What you should do: Copy all the lines of the data that include the word "uses".

____ Source records

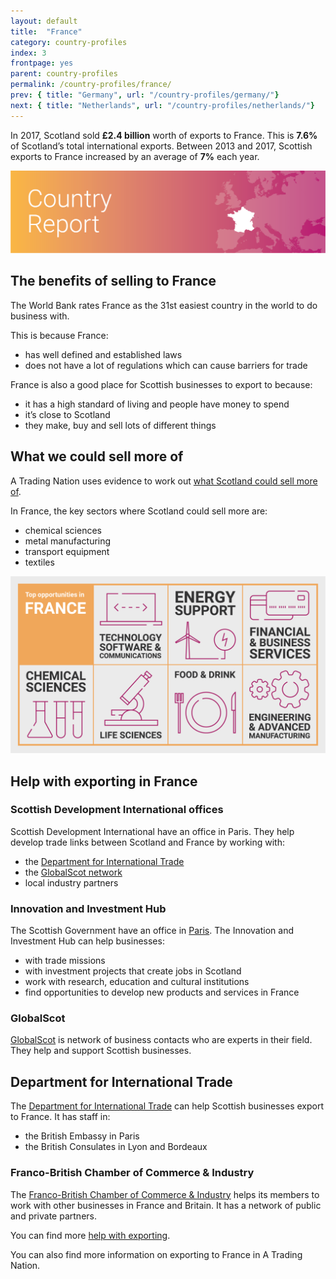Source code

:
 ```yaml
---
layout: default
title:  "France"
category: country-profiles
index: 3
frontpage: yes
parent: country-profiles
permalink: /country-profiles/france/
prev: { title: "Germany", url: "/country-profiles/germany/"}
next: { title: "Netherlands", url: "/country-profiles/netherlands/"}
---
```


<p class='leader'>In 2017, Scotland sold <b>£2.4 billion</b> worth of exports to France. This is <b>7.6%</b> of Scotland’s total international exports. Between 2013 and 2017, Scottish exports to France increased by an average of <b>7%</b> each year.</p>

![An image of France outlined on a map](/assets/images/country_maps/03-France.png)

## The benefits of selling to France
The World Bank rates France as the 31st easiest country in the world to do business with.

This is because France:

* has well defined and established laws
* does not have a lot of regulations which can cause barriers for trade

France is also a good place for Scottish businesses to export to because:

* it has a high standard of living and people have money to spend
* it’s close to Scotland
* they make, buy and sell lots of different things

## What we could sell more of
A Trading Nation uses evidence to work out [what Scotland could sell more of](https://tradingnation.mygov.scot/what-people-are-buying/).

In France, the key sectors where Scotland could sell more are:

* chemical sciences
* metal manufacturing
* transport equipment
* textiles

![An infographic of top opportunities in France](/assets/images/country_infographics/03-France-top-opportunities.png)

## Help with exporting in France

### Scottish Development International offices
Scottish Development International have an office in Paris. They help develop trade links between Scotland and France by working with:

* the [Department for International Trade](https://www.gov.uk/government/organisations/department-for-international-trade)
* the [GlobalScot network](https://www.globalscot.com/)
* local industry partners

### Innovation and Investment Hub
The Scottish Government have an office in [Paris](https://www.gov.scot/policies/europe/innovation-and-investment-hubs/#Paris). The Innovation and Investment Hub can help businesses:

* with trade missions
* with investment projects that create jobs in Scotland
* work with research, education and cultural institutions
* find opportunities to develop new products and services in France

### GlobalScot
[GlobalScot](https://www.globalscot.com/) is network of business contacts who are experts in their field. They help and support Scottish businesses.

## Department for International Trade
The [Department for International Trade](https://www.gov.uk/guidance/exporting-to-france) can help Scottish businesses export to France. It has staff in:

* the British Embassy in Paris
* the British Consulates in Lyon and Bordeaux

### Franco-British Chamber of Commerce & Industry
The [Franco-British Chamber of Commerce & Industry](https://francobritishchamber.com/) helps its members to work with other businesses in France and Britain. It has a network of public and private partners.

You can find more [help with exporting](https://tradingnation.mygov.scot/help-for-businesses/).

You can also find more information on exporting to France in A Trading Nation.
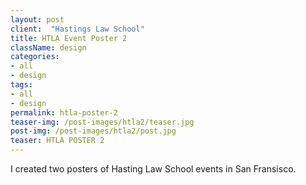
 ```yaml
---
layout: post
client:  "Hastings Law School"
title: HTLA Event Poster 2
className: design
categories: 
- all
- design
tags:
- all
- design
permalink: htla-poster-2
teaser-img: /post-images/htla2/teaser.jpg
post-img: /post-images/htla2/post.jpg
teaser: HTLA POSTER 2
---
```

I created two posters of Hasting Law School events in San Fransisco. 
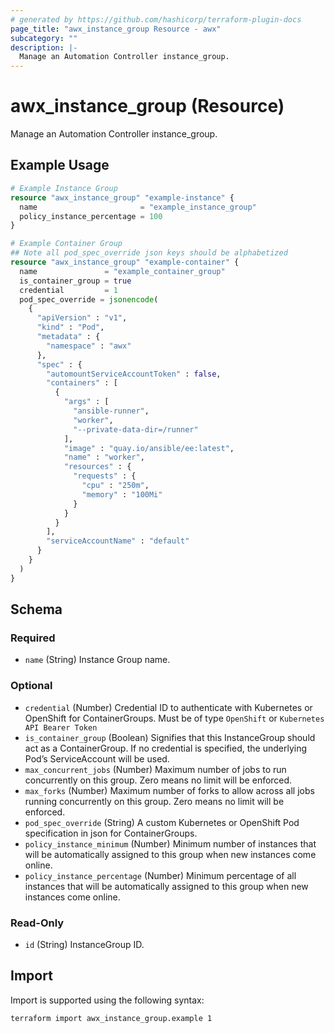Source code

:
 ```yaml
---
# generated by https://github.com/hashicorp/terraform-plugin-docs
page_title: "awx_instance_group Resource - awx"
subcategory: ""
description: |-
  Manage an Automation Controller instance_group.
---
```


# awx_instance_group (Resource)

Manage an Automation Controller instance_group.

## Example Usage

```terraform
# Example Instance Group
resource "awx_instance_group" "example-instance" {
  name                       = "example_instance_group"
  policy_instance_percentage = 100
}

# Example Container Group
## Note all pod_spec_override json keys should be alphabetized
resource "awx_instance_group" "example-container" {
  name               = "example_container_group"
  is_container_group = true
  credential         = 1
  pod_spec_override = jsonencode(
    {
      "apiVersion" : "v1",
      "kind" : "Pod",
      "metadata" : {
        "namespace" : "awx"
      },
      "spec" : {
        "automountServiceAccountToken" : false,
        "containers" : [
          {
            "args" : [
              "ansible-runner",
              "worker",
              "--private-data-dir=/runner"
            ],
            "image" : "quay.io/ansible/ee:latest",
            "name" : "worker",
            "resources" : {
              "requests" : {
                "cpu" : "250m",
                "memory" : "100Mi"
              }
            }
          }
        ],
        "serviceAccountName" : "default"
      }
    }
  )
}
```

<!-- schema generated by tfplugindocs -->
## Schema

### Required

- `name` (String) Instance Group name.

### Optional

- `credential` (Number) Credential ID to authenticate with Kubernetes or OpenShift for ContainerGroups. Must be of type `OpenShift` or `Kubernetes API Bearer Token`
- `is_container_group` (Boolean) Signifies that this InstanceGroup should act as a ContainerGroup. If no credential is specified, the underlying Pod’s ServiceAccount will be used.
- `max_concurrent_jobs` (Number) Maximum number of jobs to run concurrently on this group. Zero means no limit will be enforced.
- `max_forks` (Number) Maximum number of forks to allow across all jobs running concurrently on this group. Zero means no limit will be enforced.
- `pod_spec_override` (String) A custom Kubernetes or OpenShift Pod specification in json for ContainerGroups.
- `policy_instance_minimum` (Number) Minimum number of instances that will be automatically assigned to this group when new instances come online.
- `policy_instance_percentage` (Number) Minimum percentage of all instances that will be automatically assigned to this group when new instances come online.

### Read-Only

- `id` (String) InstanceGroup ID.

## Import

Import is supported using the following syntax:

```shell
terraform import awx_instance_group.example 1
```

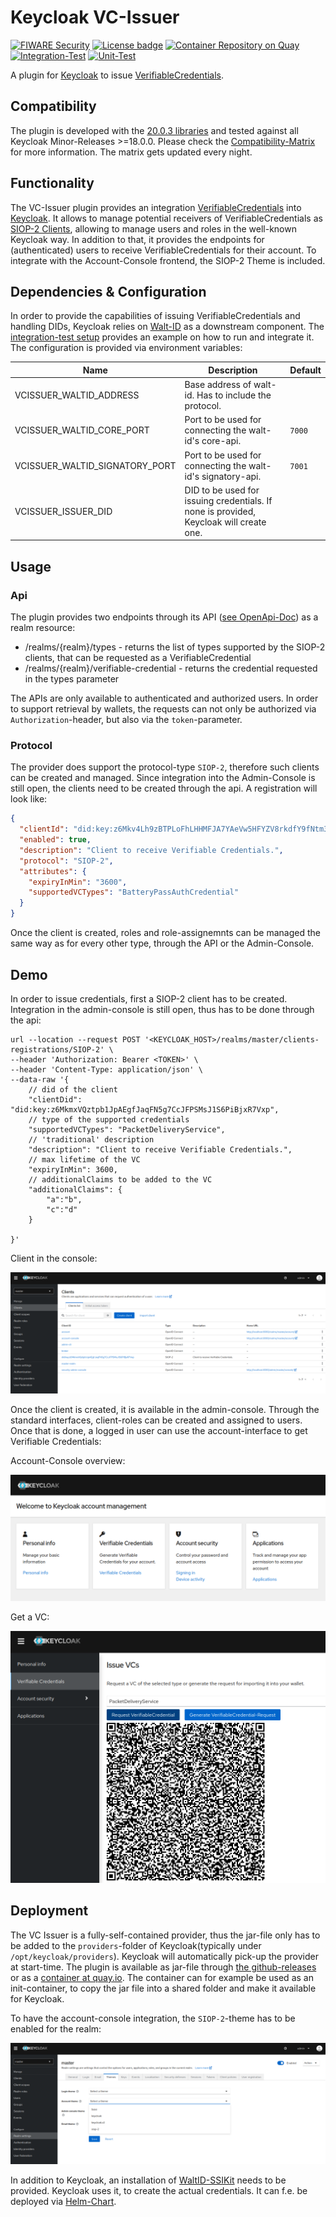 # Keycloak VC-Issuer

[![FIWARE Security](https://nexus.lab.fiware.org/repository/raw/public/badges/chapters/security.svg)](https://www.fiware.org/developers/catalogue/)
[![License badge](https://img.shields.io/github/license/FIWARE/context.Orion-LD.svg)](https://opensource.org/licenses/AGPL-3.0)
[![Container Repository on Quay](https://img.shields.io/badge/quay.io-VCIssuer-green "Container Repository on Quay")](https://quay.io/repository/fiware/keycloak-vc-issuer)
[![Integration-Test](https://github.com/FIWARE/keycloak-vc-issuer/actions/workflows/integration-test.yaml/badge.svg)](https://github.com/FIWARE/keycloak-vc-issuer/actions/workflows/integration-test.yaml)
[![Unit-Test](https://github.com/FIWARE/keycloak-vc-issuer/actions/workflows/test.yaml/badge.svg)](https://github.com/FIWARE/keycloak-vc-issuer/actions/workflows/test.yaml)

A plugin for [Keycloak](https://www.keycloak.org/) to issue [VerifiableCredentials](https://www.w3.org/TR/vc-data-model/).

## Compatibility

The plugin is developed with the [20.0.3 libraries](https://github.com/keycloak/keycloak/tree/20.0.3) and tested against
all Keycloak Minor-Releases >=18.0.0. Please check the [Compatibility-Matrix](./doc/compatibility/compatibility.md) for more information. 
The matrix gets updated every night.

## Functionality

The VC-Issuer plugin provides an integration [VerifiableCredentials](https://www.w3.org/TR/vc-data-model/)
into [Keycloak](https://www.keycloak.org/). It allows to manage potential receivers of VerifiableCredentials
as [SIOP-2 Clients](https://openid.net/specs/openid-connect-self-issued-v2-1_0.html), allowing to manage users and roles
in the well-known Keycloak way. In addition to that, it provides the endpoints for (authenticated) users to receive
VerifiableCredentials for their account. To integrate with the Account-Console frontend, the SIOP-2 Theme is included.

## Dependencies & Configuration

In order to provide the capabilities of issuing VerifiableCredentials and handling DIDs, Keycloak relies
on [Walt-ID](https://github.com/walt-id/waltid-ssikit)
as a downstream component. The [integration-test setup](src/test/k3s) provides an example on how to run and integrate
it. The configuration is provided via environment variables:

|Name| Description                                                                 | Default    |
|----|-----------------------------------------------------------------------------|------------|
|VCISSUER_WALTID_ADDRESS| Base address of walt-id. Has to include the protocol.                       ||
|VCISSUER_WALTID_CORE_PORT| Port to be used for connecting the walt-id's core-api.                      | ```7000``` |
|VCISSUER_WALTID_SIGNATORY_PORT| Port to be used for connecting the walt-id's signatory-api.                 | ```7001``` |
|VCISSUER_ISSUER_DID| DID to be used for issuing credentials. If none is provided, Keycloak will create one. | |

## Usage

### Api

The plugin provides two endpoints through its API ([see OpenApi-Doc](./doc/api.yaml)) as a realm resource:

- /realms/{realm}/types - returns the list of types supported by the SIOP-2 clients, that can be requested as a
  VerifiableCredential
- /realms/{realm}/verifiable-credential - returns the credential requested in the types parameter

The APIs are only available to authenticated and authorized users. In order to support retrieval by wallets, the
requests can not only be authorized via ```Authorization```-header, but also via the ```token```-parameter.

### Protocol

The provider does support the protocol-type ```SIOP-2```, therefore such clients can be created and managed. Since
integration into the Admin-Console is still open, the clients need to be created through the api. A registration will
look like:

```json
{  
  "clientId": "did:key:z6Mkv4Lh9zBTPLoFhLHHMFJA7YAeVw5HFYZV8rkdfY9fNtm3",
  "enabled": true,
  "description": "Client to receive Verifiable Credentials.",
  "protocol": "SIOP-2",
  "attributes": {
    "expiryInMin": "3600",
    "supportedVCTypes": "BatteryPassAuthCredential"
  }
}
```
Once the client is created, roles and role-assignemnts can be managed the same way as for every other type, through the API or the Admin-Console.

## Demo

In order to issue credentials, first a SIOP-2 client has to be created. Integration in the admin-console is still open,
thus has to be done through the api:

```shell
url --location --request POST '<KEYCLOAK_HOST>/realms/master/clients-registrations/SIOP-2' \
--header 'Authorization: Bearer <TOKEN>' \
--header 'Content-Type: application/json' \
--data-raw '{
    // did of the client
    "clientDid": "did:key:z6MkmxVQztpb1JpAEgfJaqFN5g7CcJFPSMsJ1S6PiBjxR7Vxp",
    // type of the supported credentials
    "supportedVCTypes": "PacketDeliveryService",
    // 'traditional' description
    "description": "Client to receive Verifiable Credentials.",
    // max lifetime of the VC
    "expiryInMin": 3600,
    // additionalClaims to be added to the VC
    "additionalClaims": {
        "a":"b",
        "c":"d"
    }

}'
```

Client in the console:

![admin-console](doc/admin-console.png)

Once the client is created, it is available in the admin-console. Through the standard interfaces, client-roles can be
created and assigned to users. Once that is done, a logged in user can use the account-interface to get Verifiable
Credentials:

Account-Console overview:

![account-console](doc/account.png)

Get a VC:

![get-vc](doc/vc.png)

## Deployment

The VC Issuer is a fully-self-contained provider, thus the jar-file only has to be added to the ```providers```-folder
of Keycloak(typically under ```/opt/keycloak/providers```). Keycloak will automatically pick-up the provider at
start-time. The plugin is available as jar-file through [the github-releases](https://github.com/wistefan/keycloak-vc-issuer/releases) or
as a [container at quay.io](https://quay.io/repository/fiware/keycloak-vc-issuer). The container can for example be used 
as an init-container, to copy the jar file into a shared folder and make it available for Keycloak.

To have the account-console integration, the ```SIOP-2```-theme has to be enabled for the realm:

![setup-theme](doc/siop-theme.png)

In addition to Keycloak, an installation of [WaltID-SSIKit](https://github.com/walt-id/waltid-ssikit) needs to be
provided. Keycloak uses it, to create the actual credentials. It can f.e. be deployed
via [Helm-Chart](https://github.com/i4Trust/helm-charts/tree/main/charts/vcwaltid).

________

Solved problem:
A Trading Nation uses evidence to work out [what Scotland could sell more of](https://tradingnation.mygov.scot/what-people-are-buying/).
provided. Keycloak uses it, to create the actual credentials. It can f.e. be deployed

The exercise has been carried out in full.